[Records excerpted from a collection]
=-=-=

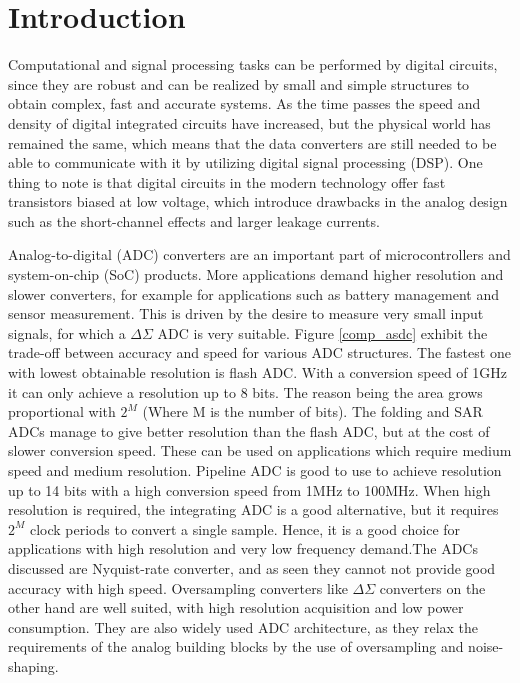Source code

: 

\chapter{Introduction}

Computational and signal processing tasks can be performed by digital circuits, since they are robust and can be realized by small and simple structures to obtain complex, fast and accurate systems. As the time passes the speed and density of digital integrated circuits have increased, but the physical world has remained the same, which means that the data converters are still needed to be able to communicate with it by utilizing digital signal processing (DSP). One thing to note is that digital circuits in the modern technology offer fast transistors biased at low voltage, which introduce drawbacks in the analog design such as the short-channel effects and larger leakage currents.  

Analog-to-digital (ADC) converters are an important part of microcontrollers and system-on-chip (SoC) products. More applications demand higher resolution and slower converters, for example for applications such as battery management and sensor measurement. This is driven by the desire to measure very small input signals, for which a $\Delta\Sigma$ ADC is very suitable. Figure \ref{comp_asdc} exhibit  the trade-off between accuracy and speed for various ADC structures. The fastest one with lowest obtainable resolution is flash ADC. With a conversion speed of 1GHz it can only achieve a resolution up to 8 bits. The reason being the area grows proportional with $2^M$ (Where M is the number of bits). The folding and SAR ADCs manage to give better resolution than the flash ADC, but at the cost of slower conversion speed. These can be used on applications which require medium speed and medium resolution. Pipeline ADC is good to use to achieve resolution up to 14 bits with a high conversion speed from 1MHz to 100MHz. When high resolution is required, the integrating ADC is a good alternative, but it requires $2^M$ clock periods to convert a single sample. Hence, it is a good choice for applications with high resolution and very low frequency demand.The ADCs discussed are Nyquist-rate converter, and as seen they cannot not provide good accuracy with high speed.  Oversampling converters like $\Delta\Sigma$ converters on the other hand are well suited, with high resolution acquisition and low power consumption. They are also widely used ADC architecture, as they relax the requirements of the analog building blocks by the use of oversampling and noise-shaping.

=-=-=

→ Instructions for the task:
Nothing but an exact copy is asked for: the lines from the start of the records through the line with "Computational and signal", both ends included, minus any pictures.

→ Written response:
Source code

: 

\chapter{Introduction}

Computational and signal processing tasks can be performed by digital circuits, since they are robust and can be realized by small and simple structures to obtain complex, fast and accurate systems. As the time passes the speed and density of digital integrated circuits have increased, but the physical world has remained the same, which means that the data converters are still needed to be able to communicate with it by utilizing digital signal processing (DSP). One thing to note is that digital circuits in the modern technology offer fast transistors biased at low voltage, which introduce drawbacks in the analog design such as the short-channel effects and larger leakage currents.  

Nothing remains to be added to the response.